If Hellman were merely a melodramatist, however, her work would not remain in such high standing. When her characters do not develop to any great extent, they are the products of acute psychological perceptions. Kurt Muller, for example, with his broken hands, is a vulnerable, frightened hero, forced to kill for his cause with a melancholy determination and an absolute lack of self-righteousness that make him interesting in himself and not merely a symbol of the good. Although some of his dialogue verges on the sentimental, Hellman’s command of diction and her use of understatement keep the message of the play from becoming heavy-handed.

Hellman’s first phase as a playwright (from 1934 to 1951) is also her most melodramatic period, in which she concentrates on externals—brilliant evocations of the American South in The Little Foxes and Another Part of the Forest, of the growth of Fascism and its appeasement in the period between the two world wars in The Searching Wind, of the struggle between labor and capital in a small Ohio town in Days to Come. Her motion-picture scripts—such as Dead End (1937)—evoke the heroism of ordinary people and the corruption of the establishment.

Hellman’s later plays and her memoirs probe her characters’ motivations and her own, as if her argument shifts somewhat from a confrontation with society to an engagement with herself. In The Autumn Garden, a group of middle-aged characters gradually confront their sense of failure, the unfulfilled dreams of their youth, upon the return of Nick Dennery, an old friend who tries to relive the past. Nick wants to pretend that he is still the same man who set off to conquer the world, leaving his sweetheart behind. Each character’s romantic notions about his or her life are deftly, even gently, demolished in a play that reflects Hellman’s increasing concern with a form of novelistic, inner-directed drama inspired by Russian writer Anton Chekhov and a move away from the social realism of Norwegian playwright Henrik Ibsen that informed her earlier plays.

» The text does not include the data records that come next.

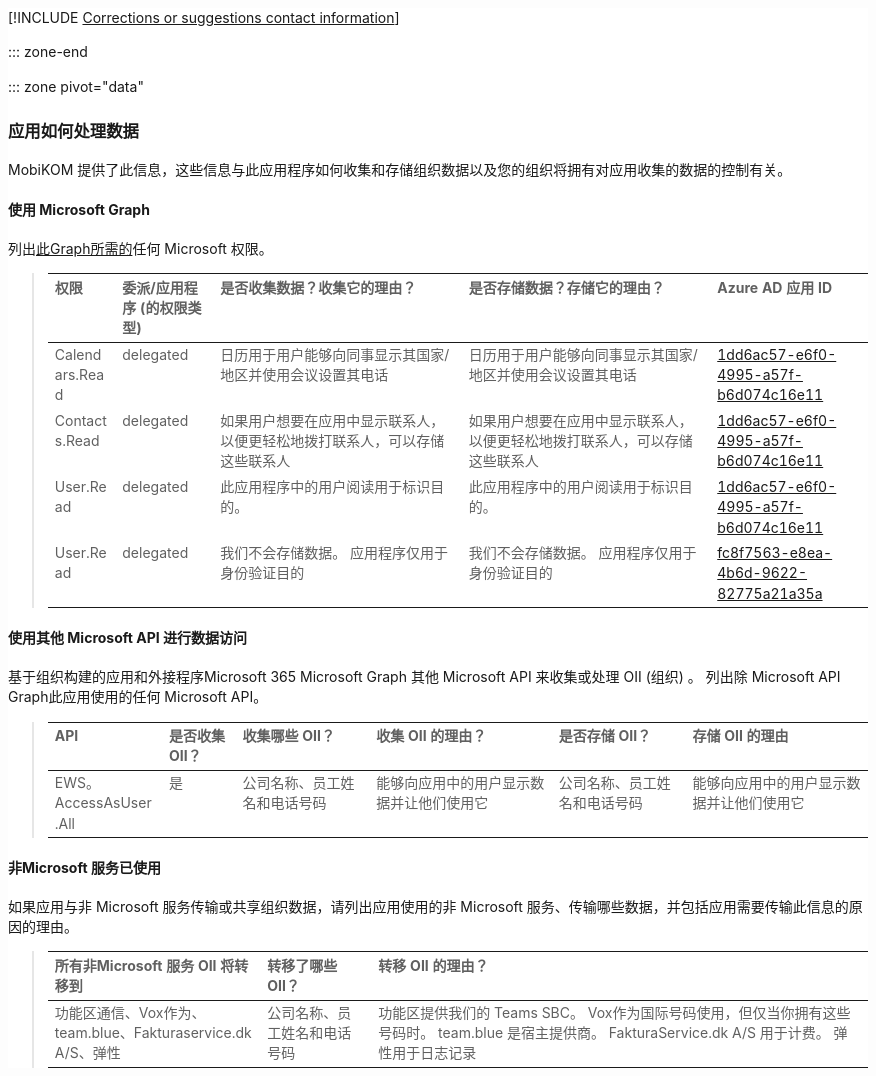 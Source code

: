  [!INCLUDE [Corrections or suggestions contact information](../includes/corrections-or-suggestions.md)]

::: zone-end

::: zone pivot="data"

### <a name="how-the-app-handles-data"></a>应用如何处理数据

MobiKOM 提供了此信息，这些信息与此应用程序如何收集和存储组织数据以及您的组织将拥有对应用收集的数据的控制有关。

#### <a name="data-access-using-microsoft-graph"></a>使用 Microsoft Graph

列出[此Graph所需的](https://docs.microsoft.com/graph/permissions-reference)任何 Microsoft 权限。

>| **权限**  | **委派/应用程序 (的权限类型)** | **是否收集数据？收集它的理由？** | **是否存储数据？存储它的理由？** | **Azure AD 应用 ID** |
>|:----------------|:------------------------------------------------|:--------------------------------------------------------|:--------------------------------------------------|:--------------------|
>| Calendars.Read | delegated | 日历用于用户能够向同事显示其国家/地区并使用会议设置其电话 | 日历用于用户能够向同事显示其国家/地区并使用会议设置其电话 | [1dd6ac57-e6f0-4995-a57f-b6d074c16e11](https://docs.microsoft.com/microsoft-365-app-certification/azure/1dd6ac57-e6f0-4995-a57f-b6d074c16e11) |
>| Contacts.Read | delegated | 如果用户想要在应用中显示联系人，以便更轻松地拨打联系人，可以存储这些联系人 | 如果用户想要在应用中显示联系人，以便更轻松地拨打联系人，可以存储这些联系人 | [1dd6ac57-e6f0-4995-a57f-b6d074c16e11](https://docs.microsoft.com/microsoft-365-app-certification/azure/1dd6ac57-e6f0-4995-a57f-b6d074c16e11) |
>| User.Read | delegated | 此应用程序中的用户阅读用于标识目的。 | 此应用程序中的用户阅读用于标识目的。 | [1dd6ac57-e6f0-4995-a57f-b6d074c16e11](https://docs.microsoft.com/microsoft-365-app-certification/azure/1dd6ac57-e6f0-4995-a57f-b6d074c16e11) |
>| User.Read | delegated | 我们不会存储数据。 应用程序仅用于身份验证目的 | 我们不会存储数据。 应用程序仅用于身份验证目的 | [fc8f7563-e8ea-4b6d-9622-82775a21a35a](https://docs.microsoft.com/microsoft-365-app-certification/azure/fc8f7563-e8ea-4b6d-9622-82775a21a35a) |

#### <a name="data-access-using-other-microsoft-apis"></a>使用其他 Microsoft API 进行数据访问

基于组织构建的应用和外接程序Microsoft 365 Microsoft Graph 其他 Microsoft API 来收集或处理 OII (组织) 。 列出除 Microsoft API Graph此应用使用的任何 Microsoft API。

>| **API** |  **是否收集 OII？** |  **收集哪些 OII？** | **收集 OII 的理由？** | **是否存储 OII？** | **存储 OII 的理由** |
>|:--------|:-----------------------|:----------------------------|:--------------------------------------|:-------------------|:-----------------------------------|
>| EWS。AccessAsUser.All | 是 | 公司名称、员工姓名和电话号码 | 能够向应用中的用户显示数据并让他们使用它 | 公司名称、员工姓名和电话号码 | 能够向应用中的用户显示数据并让他们使用它 |

#### <a name="non-microsoft-services-used"></a>非Microsoft 服务已使用

如果应用与非 Microsoft 服务传输或共享组织数据，请列出应用使用的非 Microsoft 服务、传输哪些数据，并包括应用需要传输此信息的原因的理由。

>| **所有非Microsoft 服务 OII 将转移到** |  **转移了哪些 OII？** | **转移 OII 的理由？** |
>|:-----------------------------------------------------|:------------------------------|:----------------------------------------|
>| 功能区通信、Vox作为、team.blue、Fakturaservice.dk A/S、弹性 | 公司名称、员工姓名和电话号码 | 功能区提供我们的 Teams SBC。 Vox作为国际号码使用，但仅当你拥有这些号码时。 team.blue 是宿主提供商。 FakturaService.dk A/S 用于计费。 弹性用于日志记录 |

Hellman edited a collection of Chekhov’s letters in her remaining period as a playwright, and the plot of her final original play, Toys in the Attic, is clearly modeled on Chekhov’s Tri sestry (1901; Three Sisters , 1920). In Hellman’s play, two sisters are devoted to their hapless brother Julian. Sacrificing everything for him, they are not prepared when he returns home with a windfall and proposes to change their lives, lavishing gifts upon them and buying them tickets for the trip they have always said they wanted to take. Like Chekhov’s sisters, Hellman’s actually...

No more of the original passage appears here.